Nestle to stop using products from rainforest destruction
July 6, 2010
Nestlé, the world’s biggest food and drinks company, announced today that it will stop using products that come from rainforest destruction. The move follows a two month Greenpeace campaign that exposed Nestlé’s use of palm oil in products like KitKat (1). The expansion of palm oil and pulp plantations is driving the destruction of Indonesia’s rainforests and peatlands and pushing endangered orang-utans to the brink of extinction.

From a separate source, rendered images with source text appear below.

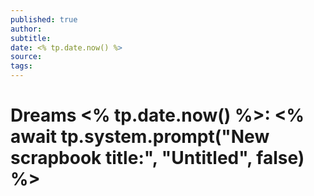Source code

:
 ```yaml
---
published: true
author: 
subtitle: 
date: <% tp.date.now() %>
source: 
tags: 
---
```


# Dreams <% tp.date.now() %>: <% await tp.system.prompt("New scrapbook title:", "Untitled", false) %>
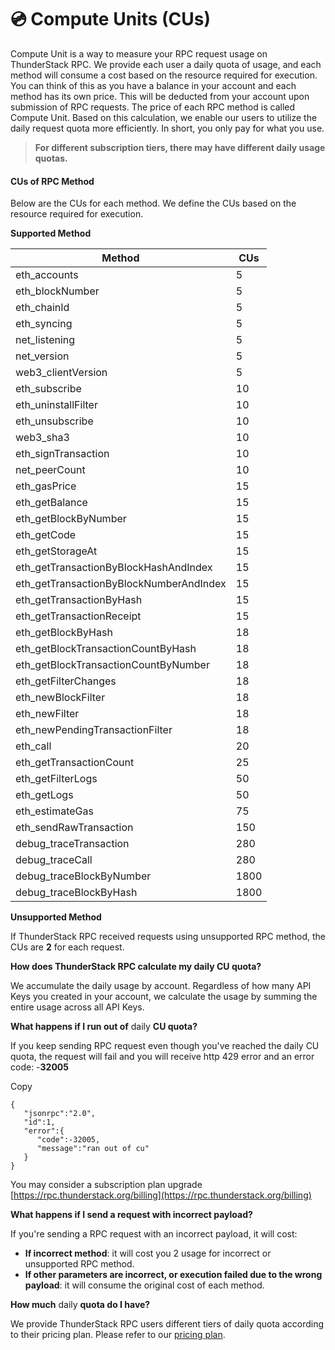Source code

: # 💿 Compute Units (CUs)

Compute Unit is a way to measure your RPC request usage on ThunderStack RPC. We provide each user a daily quota of usage, and each method will consume a cost based on the resource required for execution. You can think of this as you have a balance in your account and each method has its own price. This will be deducted from your account upon submission of RPC requests. The price of each RPC method is called Compute Unit. Based on this calculation, we enable our users to utilize the daily request quota more efficiently. In short, you only pay for what you use.

> **For different subscription tiers, there may have different daily usage quotas.**

#### CUs of RPC Method <a href="#cus-of-rpc-method" id="cus-of-rpc-method"></a>

Below are the CUs for each method. We define the CUs based on the resource required for execution.

**Supported Method**

| Method                                   | CUs  |
| ---------------------------------------- | ---- |
| eth\_accounts                            | 5    |
| eth\_blockNumber                         | 5    |
| eth\_chainId                             | 5    |
| eth\_syncing                             | 5    |
| net\_listening                           | 5    |
| net\_version                             | 5    |
| web3\_clientVersion                      | 5    |
| eth\_subscribe                           | 10   |
| eth\_uninstallFilter                     | 10   |
| eth\_unsubscribe                         | 10   |
| web3\_sha3                               | 10   |
| eth\_signTransaction                     | 10   |
| net\_peerCount                           | 10   |
| eth\_gasPrice                            | 15   |
| eth\_getBalance                          | 15   |
| eth\_getBlockByNumber                    | 15   |
| eth\_getCode                             | 15   |
| eth\_getStorageAt                        | 15   |
| eth\_getTransactionByBlockHashAndIndex   | 15   |
| eth\_getTransactionByBlockNumberAndIndex | 15   |
| eth\_getTransactionByHash                | 15   |
| eth\_getTransactionReceipt               | 15   |
| eth\_getBlockByHash                      | 18   |
| eth\_getBlockTransactionCountByHash      | 18   |
| eth\_getBlockTransactionCountByNumber    | 18   |
| eth\_getFilterChanges                    | 18   |
| eth\_newBlockFilter                      | 18   |
| eth\_newFilter                           | 18   |
| eth\_newPendingTransactionFilter         | 18   |
| eth\_call                                | 20   |
| eth\_getTransactionCount                 | 25   |
| eth\_getFilterLogs                       | 50   |
| eth\_getLogs                             | 50   |
| eth\_estimateGas                         | 75   |
| eth\_sendRawTransaction                  | 150  |
| debug\_traceTransaction                  | 280  |
| debug\_traceCall                         | 280  |
| debug\_traceBlockByNumber                | 1800 |
| debug\_traceBlockByHash                  | 1800 |





**Unsupported Method**

If ThunderStack RPC received requests using unsupported RPC method, the CUs are **2** for each request.

**How does ThunderStack RPC calculate my daily CU quota?**

We accumulate the daily usage by account. Regardless of how many API Keys you created in your account, we calculate the usage by summing the entire usage across all API Keys.

**What happens if I run out of** daily **CU quota?**

If you keep sending RPC request even though you've reached the daily CU quota, the request will fail and you will receive http 429 error and an error code: -**32005**

Copy

```
{
   "jsonrpc":"2.0",
   "id":1,
   "error":{
      "code":-32005,
      "message":"ran out of cu"
   }
}
```

You may consider a subscription plan upgrade [https://rpc.thunderstack.org/billing](https://rpc.thunderstack.org/billing)

**What happens if I send a request with incorrect payload?**

If you're sending a RPC request with an incorrect payload, it will cost:

* **If incorrect method**: it will cost you 2 usage for incorrect or unsupported RPC method.
* **If other parameters are incorrect, or execution failed due to the wrong payload**: it will consume the original cost of each method.

**How much** daily **quota do I have?**

We provide ThunderStack RPC users different tiers of daily quota according to their pricing plan. Please refer to our [pricing plan](https://thunderstack.gitbook.io/thunderstuck-rpc-docs/pricing).
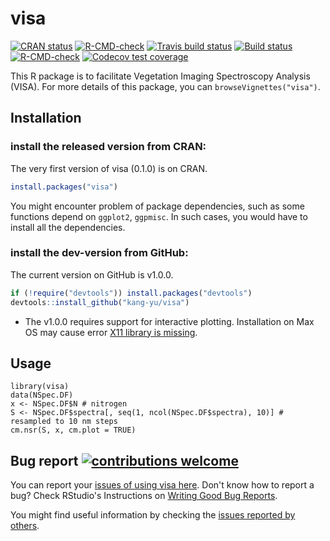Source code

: # visa
<!-- badges: start -->
[![CRAN status](https://www.r-pkg.org/badges/version/visa)](https://CRAN.R-project.org/package=visa)
[![R-CMD-check](https://github.com/kang-yu/visa/workflows/R-CMD-check/badge.svg)](https://github.com/kang-yu/visa/actions)
[![Travis build status](https://travis-ci.org/kang-yu/visa.svg?branch=master)](https://app.travis-ci.com/gh/kang-yu/visa)
[![Build status](https://ci.appveyor.com/api/projects/status/8rxdgcr4ro8ga0s4?svg=true)](https://ci.appveyor.com/project/kang-yu/visa)
[![R-CMD-check](https://github.com/kang-yu/visa/actions/workflows/R-CMD-check.yaml/badge.svg)](https://github.com/kang-yu/visa/actions/workflows/R-CMD-check.yaml)
[![Codecov test coverage](https://codecov.io/gh/kang-yu/visa/graph/badge.svg)](https://app.codecov.io/gh/kang-yu/visa)
<!-- badges: end -->

This R package is to facilitate Vegetation Imaging Spectroscopy Analysis (VISA). 
For more details of this package, you can  `browseVignettes("visa")`. 


## Installation

### install the released version from CRAN:
The very first version of visa (0.1.0) is on CRAN. 
``` r
install.packages("visa")
``` 

You might encounter problem of package dependencies, such as some functions 
depend on `ggplot2`, `ggpmisc`. In such cases, you would have to install all 
the dependencies.

### install the dev-version from GitHub:
The current version on GitHub is v1.0.0. 

``` r
if (!require("devtools")) install.packages("devtools")
devtools::install_github("kang-yu/visa")

``` 
* The v1.0.0 requires support for interactive plotting. Installation on Max OS may 
cause error [X11 library is missing](https://github.com/kang-yu/visa/issues/3). 

## Usage

```
library(visa)
data(NSpec.DF)
x <- NSpec.DF$N # nitrogen
S <- NSpec.DF$spectra[, seq(1, ncol(NSpec.DF$spectra), 10)] # resampled to 10 nm steps
cm.nsr(S, x, cm.plot = TRUE)
```

## Bug report [![contributions welcome](https://img.shields.io/badge/contributions-welcome-brightgreen.svg?style=flat)](https://github.com/kang-yu/visa/issues)

You can report your [issues of using visa here](https://github.com/kang-yu/visa/issues). Don't know how to report a bug? Check RStudio's Instructions on [Writing Good Bug Reports](https://github.com/rstudio/rstudio/wiki/Writing-Good-Bug-Reports).

You might find useful information by checking the [issues reported by others](https://github.com/kang-yu/visa/issues?q=is%3Aissue).
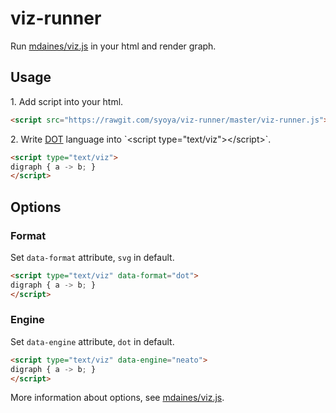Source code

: # viz-runner

Run [mdaines/viz.js](https://github.com/mdaines/viz.js/) in your html and render graph.

## Usage

1\. Add script into your html.

```html
<script src="https://rawgit.com/syoya/viz-runner/master/viz-runner.js"></script>
```

2\. Write [DOT](http://en.wikipedia.org/wiki/DOT_(graph_description_language)) language into `<script type="text/viz"></script>`.

```html
<script type="text/viz">
digraph { a -> b; }
</script>
```

## Options

### Format

Set `data-format` attribute, `svg` in default.

```html
<script type="text/viz" data-format="dot">
digraph { a -> b; }
</script>
```

### Engine

Set `data-engine` attribute, `dot` in default.

```html
<script type="text/viz" data-engine="neato">
digraph { a -> b; }
</script>
```

More information about options, see [mdaines/viz.js](https://github.com/mdaines/viz.js/#usage).

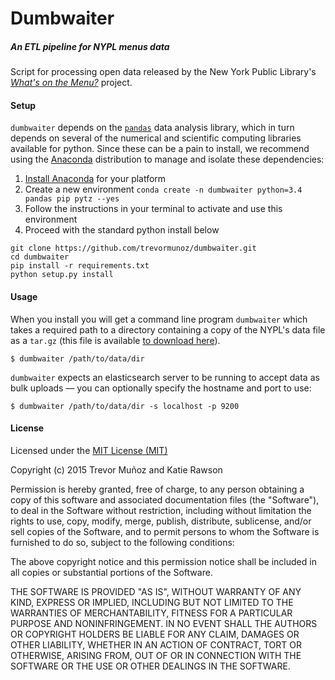 # Dumbwaiter
##### *An ETL pipeline for NYPL menus data*

Script for processing open data released by the 
New York Public Library's 
[*What's on the Menu?*](http://menus.nypl.org) project.

#### Setup

`dumbwaiter` depends on the [`pandas`](http://pandas.pydata.org/) data analysis library, which in turn depends on several of the numerical and scientific computing libraries available for python. Since these can be a pain to install, we recommend using the [Anaconda](https://store.continuum.io/cshop/anaconda/) distribution to manage and isolate these dependencies:

1. [Install Anaconda](http://continuum.io/downloads) for your platform
2. Create a new environment `conda create -n dumbwaiter python=3.4 pandas pip pytz --yes`
3. Follow the instructions in your terminal to activate and use this environment
4. Proceed with the standard python install below

```
git clone https://github.com/trevormunoz/dumbwaiter.git
cd dumbwaiter
pip install -r requirements.txt
python setup.py install
```

#### Usage
When you install you will get a command line program `dumbwaiter` which takes a required path to a directory containing a copy of the NYPL's data file as a `tar.gz` (this file is available [to download here](http://menus.nypl.org/data)).

```
$ dumbwaiter /path/to/data/dir
```

`dumbwaiter` expects an elasticsearch server to be running to accept data as bulk uploads &mdash; you can optionally specify the hostname and port to use:

```
$ dumbwaiter /path/to/data/dir -s localhost -p 9200
```

#### License
Licensed under the [MIT License (MIT)](http://opensource.org/licenses/MIT)

Copyright (c) 2015 Trevor Muñoz and Katie Rawson

Permission is hereby granted, free of charge, to any person obtaining a copy
of this software and associated documentation files (the "Software"), to deal
in the Software without restriction, including without limitation the rights
to use, copy, modify, merge, publish, distribute, sublicense, and/or sell
copies of the Software, and to permit persons to whom the Software is
furnished to do so, subject to the following conditions:

The above copyright notice and this permission notice shall be included in all
copies or substantial portions of the Software.

THE SOFTWARE IS PROVIDED "AS IS", WITHOUT WARRANTY OF ANY KIND, EXPRESS OR
IMPLIED, INCLUDING BUT NOT LIMITED TO THE WARRANTIES OF MERCHANTABILITY,
FITNESS FOR A PARTICULAR PURPOSE AND NONINFRINGEMENT. IN NO EVENT SHALL THE
AUTHORS OR COPYRIGHT HOLDERS BE LIABLE FOR ANY CLAIM, DAMAGES OR OTHER
LIABILITY, WHETHER IN AN ACTION OF CONTRACT, TORT OR OTHERWISE, ARISING FROM,
OUT OF OR IN CONNECTION WITH THE SOFTWARE OR THE USE OR OTHER DEALINGS IN THE
SOFTWARE.

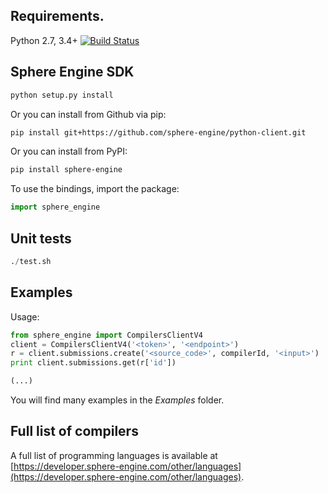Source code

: ## Requirements.
Python 2.7, 3.4+ [![Build Status](https://travis-ci.org/sphere-engine/python-client.svg?branch=master)](https://travis-ci.org/sphere-engine/python-client)

## Sphere Engine SDK

```sh
python setup.py install
```

Or you can install from Github via pip:

```sh
pip install git+https://github.com/sphere-engine/python-client.git
```

Or you can install from PyPI:

```sh
pip install sphere-engine
```

To use the bindings, import the package:

```python
import sphere_engine
```


## Unit tests

```python
./test.sh
```

## Examples

Usage:

```python
from sphere_engine import CompilersClientV4
client = CompilersClientV4('<token>', '<endpoint>')
r = client.submissions.create('<source_code>', compilerId, '<input>')
print client.submissions.get(r['id'])

(...)
```

You will find many examples in the _Examples_ folder.

## Full list of compilers

A full list of programming languages is available at
[https://developer.sphere-engine.com/other/languages](https://developer.sphere-engine.com/other/languages).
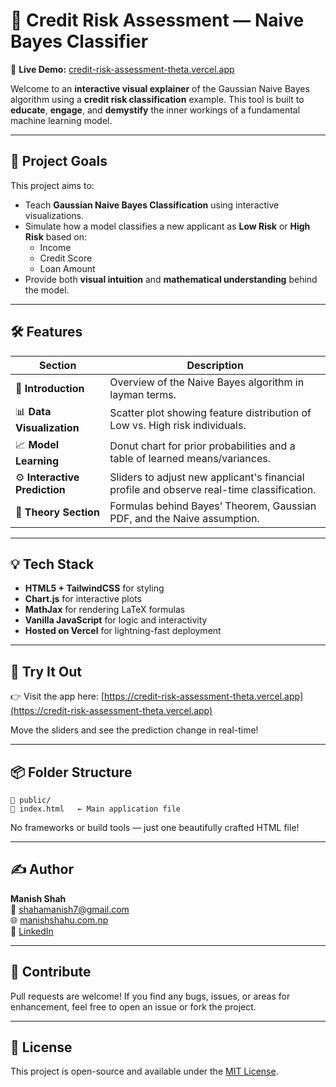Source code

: # 🧠 Credit Risk Assessment — Naive Bayes Classifier 

🔗 **Live Demo:** [credit-risk-assessment-theta.vercel.app](https://credit-risk-assessment-theta.vercel.app)

Welcome to an **interactive visual explainer** of the Gaussian Naive Bayes algorithm using a **credit risk classification** example. This tool is built to **educate**, **engage**, and **demystify** the inner workings of a fundamental machine learning model.

---

## 🎯 Project Goals

This project aims to:
- Teach **Gaussian Naive Bayes Classification** using interactive visualizations.
- Simulate how a model classifies a new applicant as **Low Risk** or **High Risk** based on:
  - Income
  - Credit Score
  - Loan Amount
- Provide both **visual intuition** and **mathematical understanding** behind the model.

---

## 🛠 Features

| Section | Description |
|--------|-------------|
| 📘 **Introduction** | Overview of the Naive Bayes algorithm in layman terms. |
| 📊 **Data Visualization** | Scatter plot showing feature distribution of Low vs. High risk individuals. |
| 📈 **Model Learning** | Donut chart for prior probabilities and a table of learned means/variances. |
| ⚙️ **Interactive Prediction** | Sliders to adjust new applicant's financial profile and observe real-time classification. |
| 📐 **Theory Section** | Formulas behind Bayes’ Theorem, Gaussian PDF, and the Naive assumption. |

---

## 💡 Tech Stack

- **HTML5 + TailwindCSS** for styling
- **Chart.js** for interactive plots
- **MathJax** for rendering LaTeX formulas
- **Vanilla JavaScript** for logic and interactivity
- **Hosted on Vercel** for lightning-fast deployment

---

## 🧪 Try It Out

👉 Visit the app here: [https://credit-risk-assessment-theta.vercel.app](https://credit-risk-assessment-theta.vercel.app)

Move the sliders and see the prediction change in real-time!

---

## 📦 Folder Structure

```
📁 public/
📄 index.html   ← Main application file
```

No frameworks or build tools — just one beautifully crafted HTML file!

---

## ✍️ Author

**Manish Shah**  
📧 [shahamanish7@gmail.com](mailto:shahamanish7@gmail.com)  
🌐 [manishshahu.com.np](https://manishshahu.com.np)  
🔗 [LinkedIn](https://www.linkedin.com/in/imanishshahu/)

---

## 🤝 Contribute

Pull requests are welcome! If you find any bugs, issues, or areas for enhancement, feel free to open an issue or fork the project.

---

## 📜 License

This project is open-source and available under the [MIT License](LICENSE).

Rolf Skar, Greenpeace Forest Campaigner, said: “We are delighted that Nestlé plans to give orang-utans a break and we call on other international retailers, such as Carrefour and Wal-mart, to do the same. Since the beginning of our campaign, hundreds of thousands of people have contacted Nestle to say that they will not buy products linked to rainforest destruction.”
Under its new policy, Nestlé commits to identify and exclude companies from its supply chain that own or manage “high risk plantations or farms linked to deforestation”(2). This exclusion would apply to companies such as Sinar Mas, Indonesia’s most notorious palm oil and pulp and paper supplier (3), if it fails to meet the criteria set out in the policy. It also has implications for palm oil traders, such as Cargill, which continue to buy from Sinar Mas.
“Nestlé's move sends a clear message to Sinar Mas and to the rest of the palm oil and paper industries that rainforest destruction is not acceptable in the global marketplace. They need to clean up their act and move to implement a moratorium on rainforest destruction and full peatland protection. Greenpeace will closely monitor and push for the rapid implementation of Nestlé's plan,” said Skar.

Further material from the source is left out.